パッセンジャー

 先日 4月 4日の火曜日、友人が観たいと言ったので。僕自身は「キングコング」の方を観たかったんですが、それは後日という事で先に「パッセンジャー」を観てきました。
 尚、これ以降はネタバレを含みますので参照には自己責任にてお願いします。
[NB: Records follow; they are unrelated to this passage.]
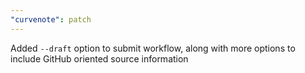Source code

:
 ```yaml
---
"curvenote": patch
---
```


Added `--draft` option to submit workflow, along with more options to include GitHub oriented source information
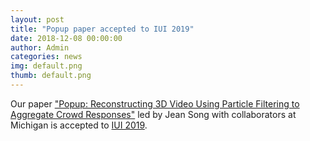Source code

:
 ```yaml
---
layout: post
title: "Popup paper accepted to IUI 2019"
date: 2018-12-08 00:00:00
author: Admin
categories: news
img: default.png
thumb: default.png
---
```


Our paper <a href="https://www.kixlab.org/files/2019/iui2019-2D3DReconstruction-paper.pdf">"Popup: Reconstructing 3D Video Using Particle Filtering to Aggregate Crowd Responses"</a> led by Jean Song with collaborators at Michigan is accepted to <a href="https://iui.acm.org/2019/">IUI 2019</a>.

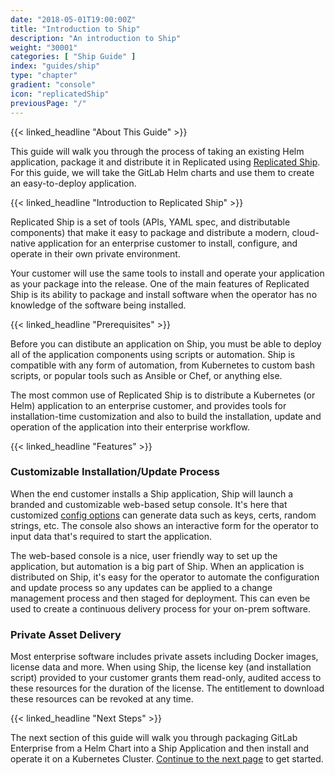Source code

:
 ```yaml
---
date: "2018-05-01T19:00:00Z"
title: "Introduction to Ship"
description: "An introduction to Ship"
weight: "30001"
categories: [ "Ship Guide" ]
index: "guides/ship"
type: "chapter"
gradient: "console"
icon: "replicatedShip"
previousPage: "/"
---
```


{{< linked_headline "About This Guide" >}}

This guide will walk you through the process of taking an existing Helm application, package it and distribute it in Replicated using [Replicated Ship](/docs/ship). For this guide, we will take the GitLab Helm charts and use them to create an easy-to-deploy application.

{{< linked_headline "Introduction to Replicated Ship" >}}

Replicated Ship is a set of tools (APIs, YAML spec, and distributable components) that make it easy to package and distribute a modern, cloud-native application for an enterprise customer to install, configure, and operate in their own private environment.

Your customer will use the same tools to install and operate your application as your package into the release. One of the main features of Replicated Ship is its ability to package and install software when the operator has no knowledge of the software being installed.

{{< linked_headline "Prerequisites" >}}

Before you can distibute an application on Ship, you must be able to deploy all of the application components using scripts or automation. Ship is compatible with any form of automation, from Kubernetes to custom bash scripts, or popular tools such as Ansible or Chef, or anything else.

The most common use of Replicated Ship is to distribute a Kubernetes (or Helm) application to an enterprise customer, and provides tools for installation-time customization and also to build the installation, update and operation of the application into their enterprise workflow.

{{< linked_headline "Features" >}}

### Customizable Installation/Update Process

When the end customer installs a Ship application, Ship will launch a branded and customizable web-based setup console. It's here that customized [config options](/docs/ship/config/overview) can generate data such as keys, certs, random strings, etc. The console also shows an interactive form for the operator to input data that's required to start the application.

The web-based console is a nice, user friendly way to set up the application, but automation is a big part of Ship. When an application is distributed on Ship, it's easy for the operator to automate the configuration and update process so any updates can be applied to a change management process and then staged for deployment. This can even be used to create a continuous delivery process for your on-prem software.

### Private Asset Delivery

Most enterprise software includes private assets including Docker images, license data and more. When using Ship, the license key (and installation script) provided to your customer grants them read-only, audited access to these resources for the duration of the license. The entitlement to download these resources can be revoked at any time.

{{< linked_headline "Next Steps" >}}

The next section of this guide will walk you through packaging GitLab Enterprise from a Helm Chart into a Ship Application and then install and operate it on a Kubernetes Cluster. [Continue to the next page](../create-a-release) to get started.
m(_ _)m

 いきなりネタバレに近いですが、暴言を恐れずに言ってしまえばハリウッド映画に特徴的な『ご都合主義』に彩られた、実に「ハチャメチャなラブストーリー」という感じでしたでしょうか。
 友人は「オデッセイ」みたいなサスペン的なサバイバル劇を期待していたらしいのですが…
 まぁ確かに下記の様なパンフレットの煽り文句だけ見たら、もうちょっと期待するわな、普通…

【 物 語 】
 20XX年、乗客 5000人を乗せた豪華宇宙船アヴァロン号が新たなる入植予定の目的地、惑星「ホームステッド 2」を目指して地球を旅立ち、目的地の惑星に到着するまでの 120年の間、乗客たちは冬眠装置で眠り続けていた。
 だが、エンジニアのジムと作家のオーロラだけが予定より 90年近く早く目覚めてしまう。絶望的で孤独な状況下で生き残る方法を模索するうちに 2人は惹かれ合っていくのだが……

 巨大な宇宙船の中で孤独な男が取った許されざる行為。しかし何も知らず眠り続ける 5000人の乗客を身をもって救った事で贖罪は完了していると思うけれども。
 それに、もし彼らが早く目覚めていなければ 5000人の乗客と約300人のクルーはシステムエラーを起こした船内で、目的地に着く事も無く何も知らず眠ったままで宇宙の藻屑となったはずなんだよ、ね?
 そう言った意味では、船内にあらかじめ用意された非常事態時の際への対応やリカバリーへの備えが、あまりにもお粗末すぎる様な気がしないでもない。
 都合よく目覚めたクルーが 2人に権限を譲渡した後に、なし崩し的に恋人関係に戻っているってのが、どうにも、なんだかねぇ? と強く感じた部分。

 女は男に自身の人生を台無しにされたんだから、彼を許すのは彼自身の贖罪が完了した後でも良かったんでね? って思った部分なんだよ。
 このまま男が死んでしまったら、今度は船内に一人残されるのは自分自身だと言う事に嫌という程に理解していたからこそ、あれほど必死に蘇生させたんだろうし…

 それまでに何度も、怒りのあまりに寝込みを襲いボコボコになるまで殴る蹴る、男を殺そうとしながらギリギリで思い止まっていたのも、もしも殺してしまったなら次は自分自身が一人とり残されてしまうだけだと分かっている。男を許した訳じゃ無く、単に我が身可愛さ故に殺せなかっただけだ。
 一人とり残される恐怖を実体験したからこそ、女自身も男が抱えていたであろう絶望と孤独を理解できた訳だし、一人になりたくない一心で一度死んでしまった人間を無理やりに生き返らせた時点で同じ穴の狢だろう。だからこそ彼女自身、やっと男を許す事も出来るんじゃなかろうかと考えるんだけど、どうなんでしょうか、ね?

 ラストシーン、乗客よりも一足先に目覚めたクルー達が目撃する風景の中に、男と女の子供・孫・曽孫が一人として含まれていないも、なんだか結末が弱いなぁって思ったんだけども、ねぇ?